Regione Abruzzo, Gatti: "con fondi FSE 2000 nuovi posti di lavoro"

Dall’impiego di circa 20 milioni di euro di risorse per contrastare la crisi occupazionale, si prevede che la Regione Abruzzo possa creare tra i 1600 e 2000 nuovi posti di lavoro stabili.
E’ la stima che il presidente della Regione, Gianni Chiodi, e l’assessore al Lavoro ed alla Formazione, Paolo Gatti, hanno messo in evidenza, questa mattina, a Pescara, nel corso della conferenza stampa di presentazione di questo ulteriore intervento anticrisi a beneficio di imprese, piccole, medie e grandi, e di studi professionali e relativo all’intero territorio regionale.

All’incontro con i giornalisti ha partecipato, in rappresentanza della task force anticrisi, anche il professor Giuseppe Mauro, docente di Economia dell’Università "d’Annunzio". "Si tratta di risorse recuperate dal Fondo Sociale Europeo 2000-2006 perse dai precedenti governi regionali - ha spiegato l’assessore Gatti - e che, invece, grazie ad accordi con l’Unione Europea e al decisivo intervento del presidente Chiodi, che ha convinto il Governo a sposare il progetto ed a confinanziarlo per circa 2 milioni e mezzo di euro, abbiamo recuperato e finiranno per generare nuovi contratti a tempo indeterminato. Infatti, la condizione essenziale per accedere ai finanziamenti da parte delle imprese sarà l’impegno per due anni a non licenziare i lavoratori neo assunti.

Un altro aspetto decisamente interessante - ha proseguito l’assessore - è poi dato dal fatto che questi fondi saranno spesi in tempi molto rapidi dal momento che la rendicontazione è prevista entro il prossimo 30 giugno. Per cui, gli effetti di tale intervento si vedranno in tempi piuttosto ravvicinati". Sono tre le tipologie di intervento.

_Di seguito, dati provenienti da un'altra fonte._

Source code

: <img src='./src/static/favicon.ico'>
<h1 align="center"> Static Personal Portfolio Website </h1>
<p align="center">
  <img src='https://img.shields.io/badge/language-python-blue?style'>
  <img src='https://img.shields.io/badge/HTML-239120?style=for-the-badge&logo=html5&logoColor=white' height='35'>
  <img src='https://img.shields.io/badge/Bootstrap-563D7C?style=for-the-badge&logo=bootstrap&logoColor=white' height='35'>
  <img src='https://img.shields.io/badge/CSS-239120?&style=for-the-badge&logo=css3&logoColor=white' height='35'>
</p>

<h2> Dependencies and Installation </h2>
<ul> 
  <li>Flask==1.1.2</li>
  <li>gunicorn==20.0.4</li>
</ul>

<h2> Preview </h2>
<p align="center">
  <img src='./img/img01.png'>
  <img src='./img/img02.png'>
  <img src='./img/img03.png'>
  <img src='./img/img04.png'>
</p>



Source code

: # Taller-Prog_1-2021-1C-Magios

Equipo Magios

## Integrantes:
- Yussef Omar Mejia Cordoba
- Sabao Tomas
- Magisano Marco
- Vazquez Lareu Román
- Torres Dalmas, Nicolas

La prima riguarda i bonus assunzionali che verranno proposti alle imprese attraverso un avviso pubblico. In questo caso, ammontano a 12 mila euro gli incentivi per ogni nuova assunzione.

La seconda tipologia è relativa ad incentivi per favorire l’apprendistato professionalizzante che sono pari ad 8 mila euro per ciascun nuovo contratto di lavoro.

La terza forma di incentivo tende a favorire la trasformazione di contratti di lavoro flessibili in contratti di lavoro stabili e la cifra prevista per ogni lavoratore assunto a tempo indeterminato è di 10 mila euro. Inolte, sono previsti anche degli extra bonus per l’assunzione di donne, giovani sotto i 30 anni, lavoratori oltre i 50 anni e persone che rientrano nella categorie svantaggiate. Per ogni nuovo contratto di lavoro, l’extra-bonus e’ del 25 per cento in più rispetto all’incentivo base. I relativi bandi saranno pubblicati, presumibilmente, entro fine mese.